The result is this from humann_rename_table:

# Gene Family	Sample-A1B_minlen70_Abundance-RPKs
UNMAPPED	666495.0000000000
UniRef50_G0JZW7: NO_NAME	97.4691404486
UniRef50_G0JZW7: NO_NAME|g__Nitrosomonas.s__Nitrosomonas_europaea	97.4691404486
UniRef50_Q04508: Ammonia monooxygenase beta subunit	97.1632663387
UniRef50_Q04508: Ammonia monooxygenase beta subunit|g__Nitrosomonas.s__Nitrosomonas_europaea	59.5841332350
UniRef50_Q04508: Ammonia monooxygenase beta subunit|g__Nitrosomonas.s__Nitrosomonas_eutropha	27.6030402455
UniRef50_Q04508: Ammonia monooxygenase beta subunit|unclassified	9.9760928582

You can see existing names have been replaced, because the polymap construction could not utilize the combination of uniref-id and name.
the variable in the rename_table script was:
allowed_keys {'UNMAPPED': 1, 'UniRef50_G0JZW7: Plasmid maintenance system killer': 1, 'UniRef50_Q04508': 1}
which gets passed to the polymap construction function:
polymap = util.load_polymap( c_default_names[args.names].path, allowed_keys=allowed_keys )
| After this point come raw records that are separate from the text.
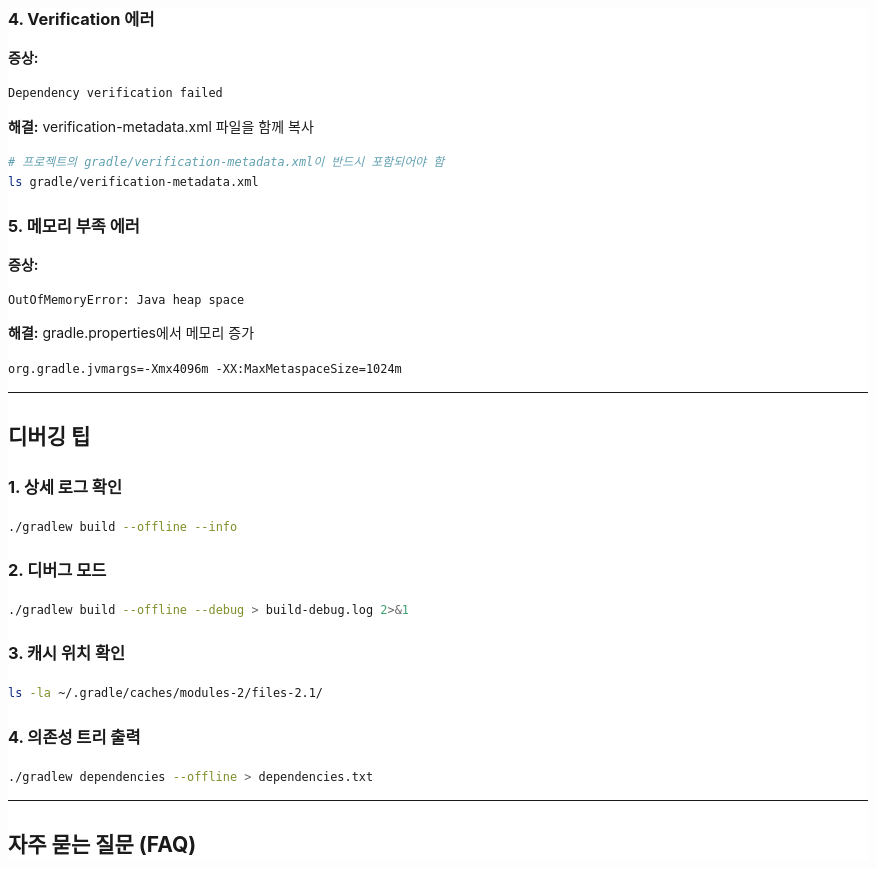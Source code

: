 ### 4. Verification 에러

**증상:**
```
Dependency verification failed
```

**해결:** verification-metadata.xml 파일을 함께 복사

```bash
# 프로젝트의 gradle/verification-metadata.xml이 반드시 포함되어야 함
ls gradle/verification-metadata.xml
```

### 5. 메모리 부족 에러

**증상:**
```
OutOfMemoryError: Java heap space
```

**해결:** gradle.properties에서 메모리 증가
```properties
org.gradle.jvmargs=-Xmx4096m -XX:MaxMetaspaceSize=1024m
```

---

## 디버깅 팁

### 1. 상세 로그 확인

```bash
./gradlew build --offline --info
```

### 2. 디버그 모드

```bash
./gradlew build --offline --debug > build-debug.log 2>&1
```

### 3. 캐시 위치 확인

```bash
ls -la ~/.gradle/caches/modules-2/files-2.1/
```

### 4. 의존성 트리 출력

```bash
./gradlew dependencies --offline > dependencies.txt
```

---

## 자주 묻는 질문 (FAQ)
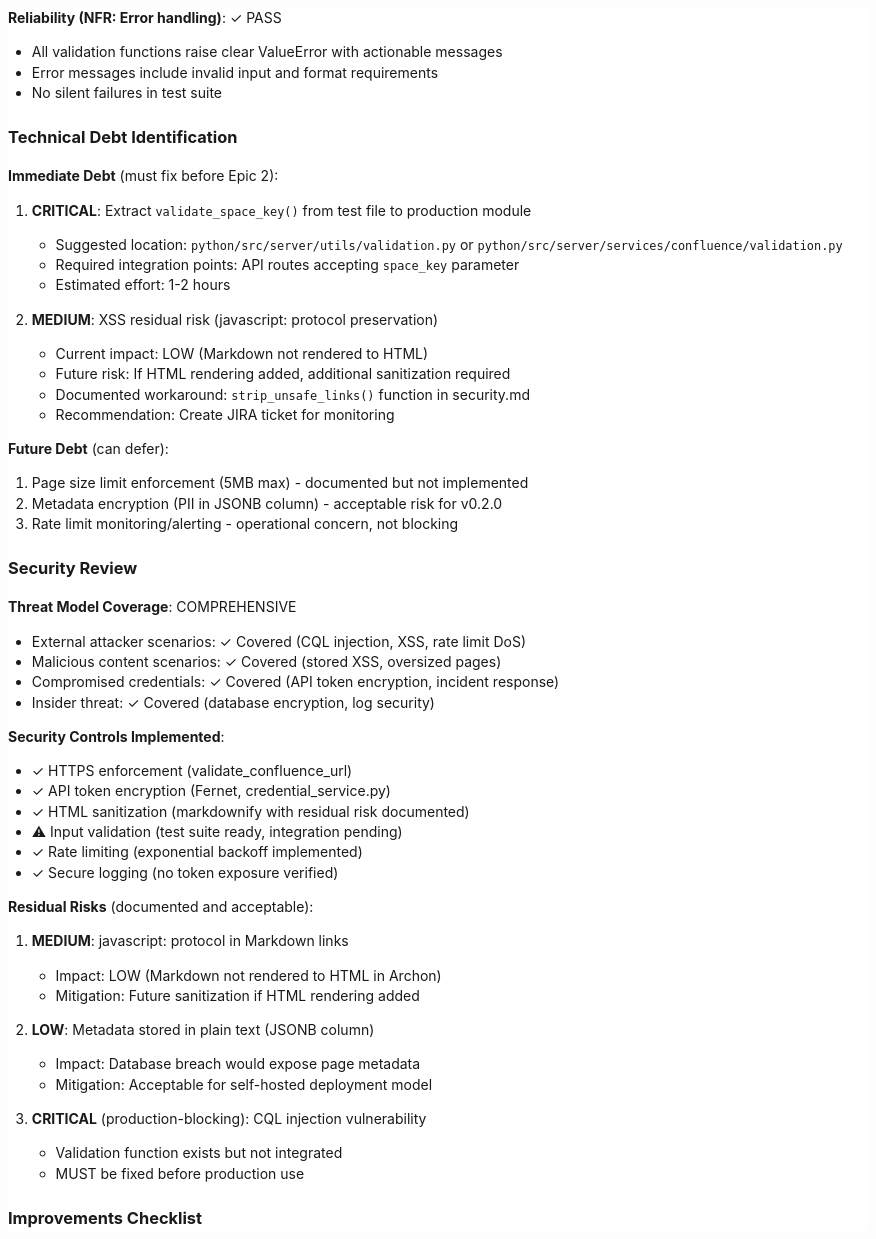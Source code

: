 **Reliability (NFR: Error handling)**: ✓ PASS
- All validation functions raise clear ValueError with actionable messages
- Error messages include invalid input and format requirements
- No silent failures in test suite

### Technical Debt Identification

**Immediate Debt** (must fix before Epic 2):
1. **CRITICAL**: Extract `validate_space_key()` from test file to production module
   - Suggested location: `python/src/server/utils/validation.py` or `python/src/server/services/confluence/validation.py`
   - Required integration points: API routes accepting `space_key` parameter
   - Estimated effort: 1-2 hours

2. **MEDIUM**: XSS residual risk (javascript: protocol preservation)
   - Current impact: LOW (Markdown not rendered to HTML)
   - Future risk: If HTML rendering added, additional sanitization required
   - Documented workaround: `strip_unsafe_links()` function in security.md
   - Recommendation: Create JIRA ticket for monitoring

**Future Debt** (can defer):
1. Page size limit enforcement (5MB max) - documented but not implemented
2. Metadata encryption (PII in JSONB column) - acceptable risk for v0.2.0
3. Rate limit monitoring/alerting - operational concern, not blocking

### Security Review

**Threat Model Coverage**: COMPREHENSIVE
- External attacker scenarios: ✓ Covered (CQL injection, XSS, rate limit DoS)
- Malicious content scenarios: ✓ Covered (stored XSS, oversized pages)
- Compromised credentials: ✓ Covered (API token encryption, incident response)
- Insider threat: ✓ Covered (database encryption, log security)

**Security Controls Implemented**:
- ✓ HTTPS enforcement (validate_confluence_url)
- ✓ API token encryption (Fernet, credential_service.py)
- ✓ HTML sanitization (markdownify with residual risk documented)
- ⚠️ Input validation (test suite ready, integration pending)
- ✓ Rate limiting (exponential backoff implemented)
- ✓ Secure logging (no token exposure verified)

**Residual Risks** (documented and acceptable):
1. **MEDIUM**: javascript: protocol in Markdown links
   - Impact: LOW (Markdown not rendered to HTML in Archon)
   - Mitigation: Future sanitization if HTML rendering added

2. **LOW**: Metadata stored in plain text (JSONB column)
   - Impact: Database breach would expose page metadata
   - Mitigation: Acceptable for self-hosted deployment model

3. **CRITICAL** (production-blocking): CQL injection vulnerability
   - Validation function exists but not integrated
   - MUST be fixed before production use

### Improvements Checklist
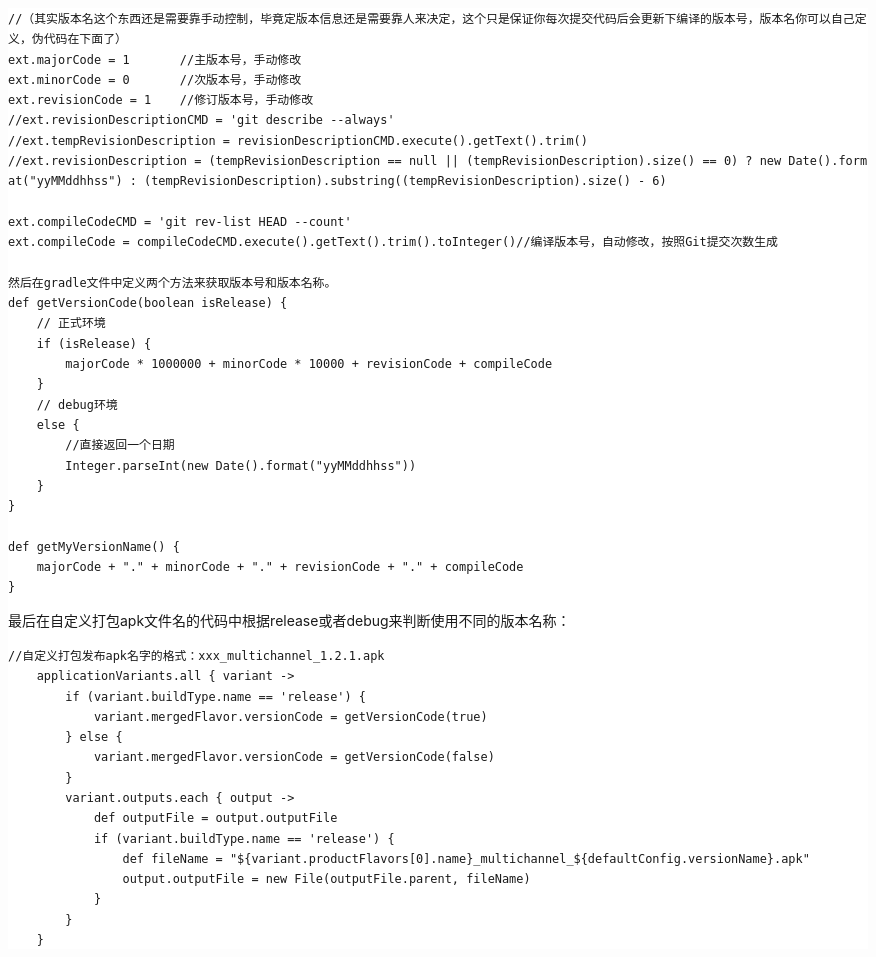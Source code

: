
 ```
//（其实版本名这个东西还是需要靠手动控制，毕竟定版本信息还是需要靠人来决定，这个只是保证你每次提交代码后会更新下编译的版本号，版本名你可以自己定义，伪代码在下面了）
ext.majorCode = 1       //主版本号，手动修改
ext.minorCode = 0       //次版本号，手动修改
ext.revisionCode = 1    //修订版本号，手动修改
//ext.revisionDescriptionCMD = 'git describe --always'
//ext.tempRevisionDescription = revisionDescriptionCMD.execute().getText().trim()
//ext.revisionDescription = (tempRevisionDescription == null || (tempRevisionDescription).size() == 0) ? new Date().format("yyMMddhhss") : (tempRevisionDescription).substring((tempRevisionDescription).size() - 6)

ext.compileCodeCMD = 'git rev-list HEAD --count'
ext.compileCode = compileCodeCMD.execute().getText().trim().toInteger()//编译版本号，自动修改，按照Git提交次数生成

然后在gradle文件中定义两个方法来获取版本号和版本名称。
def getVersionCode(boolean isRelease) {
    // 正式环境
    if (isRelease) {
        majorCode * 1000000 + minorCode * 10000 + revisionCode + compileCode
    }
    // debug环境
    else {
        //直接返回一个日期
        Integer.parseInt(new Date().format("yyMMddhhss"))
    }
}

def getMyVersionName() {
    majorCode + "." + minorCode + "." + revisionCode + "." + compileCode
}

```

最后在自定义打包apk文件名的代码中根据release或者debug来判断使用不同的版本名称：

```
//自定义打包发布apk名字的格式：xxx_multichannel_1.2.1.apk
    applicationVariants.all { variant ->
        if (variant.buildType.name == 'release') {
            variant.mergedFlavor.versionCode = getVersionCode(true)
        } else {
            variant.mergedFlavor.versionCode = getVersionCode(false)
        }
        variant.outputs.each { output ->
            def outputFile = output.outputFile
            if (variant.buildType.name == 'release') {
                def fileName = "${variant.productFlavors[0].name}_multichannel_${defaultConfig.versionName}.apk"
                output.outputFile = new File(outputFile.parent, fileName)
            }
        }
    }

```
I found the reason, why in my case there are some uniref50 identifiers that do not have a name in the humann genefamilies output.
It seems that humann used the pip package uniref name mapping file in the data/misc folder:
I have downloaded the pypi humann 3.6 package from:

When extracting the map_uniref50_name.txt.bz2 to map_uniref50_name.txt, I found that this mapping file simply does not contain the same values as the mapping file in the full utility_mapping database.
The txt mapping file on pip has around 286,2 MB. Whereas the map_uniref50_name.txt has in the full utility mapping database around 581 MB.

I can understand, that somehow the incorrect uniref50 mapping file was chosen when generating my humann gene families output.
However, at the time of running humann, my humann_config file contained the path to the full utility_mapping database (outside of the conda environment, on a separate location) and the folder was not empty.
This is strange.

I would expect that humann uses the full utility mapping database when generating the genefamilies file.
Running humann took already very long and the result is disappointing now, because the wrong names have been added.

I checked the source code of humann further and found that calls function gene_families.

This function then uses some config.gene_family_name_mapping_file:

And it turns out that the config.gene_family_name_mapping_file file is always picked from humann’s install directory in data/misc.

It seems that humann tries to resolve the uniref identifiers with a name, but it always uses the mapping file in the misc/data folder. As a described the pip humann package version 3.6 uses an outdated version of uniref50 id to name mappings, when compared to the full utility-mapping db.
But this issue seems only relevant for uniref50, because uniref90 id’s are never found in the uniref50 mapping file. Thus, the uniref90 output always only contains uniref-ids instead of names.

Best regards.

1 Like

As a temporary workaround for this issue, I propose to remove the outdated invalid Uniref50 names that were added for some rows, by using the following sed command on the original genefamilies.tsv output of humann.

sed 's/: .*|/|/;s/: .*\t/\t/' "${originalHumannGeneFamiliesTsvFile}" > "${humannGeneFamiliesTsvFileWithoutUnirefNames}"

It removes the colon ( : ) followed by a space and the Uniref50 name until the pipe symbol ( | ) and replaces it with a pipe. Afterwards, it replaces the colon followed by a space and the Uniref50 name until the TAB symbol with a TAB in the originalHumannGeneFamiliesTsvFile and saves the output in a new file humannGeneFamiliesTsvFileWithoutUnirefNames.

After removing the outdated Uniref50 names from the genefamilies file, one can run humann_rename_table to obtain genefamilies.tsv with Uniref50 names from the mapping file in the full utility_mapping database.

humann_rename_table --names uniref50 -i "${humannGeneFamiliesTsvFileWithoutUnirefNames}"` -o "${outputGeneFamiliesTsvWithNames}"

The script is executed when running humann_rename_table and one can see that it uses by default the utility_mapping database in the humann config (humann_config --print), which in my case contains the path to the full utility_mapping db.

Thanks for pointing this out - we’ll look into it. In the meantime you should be able to manually point the renaming script at the proper file.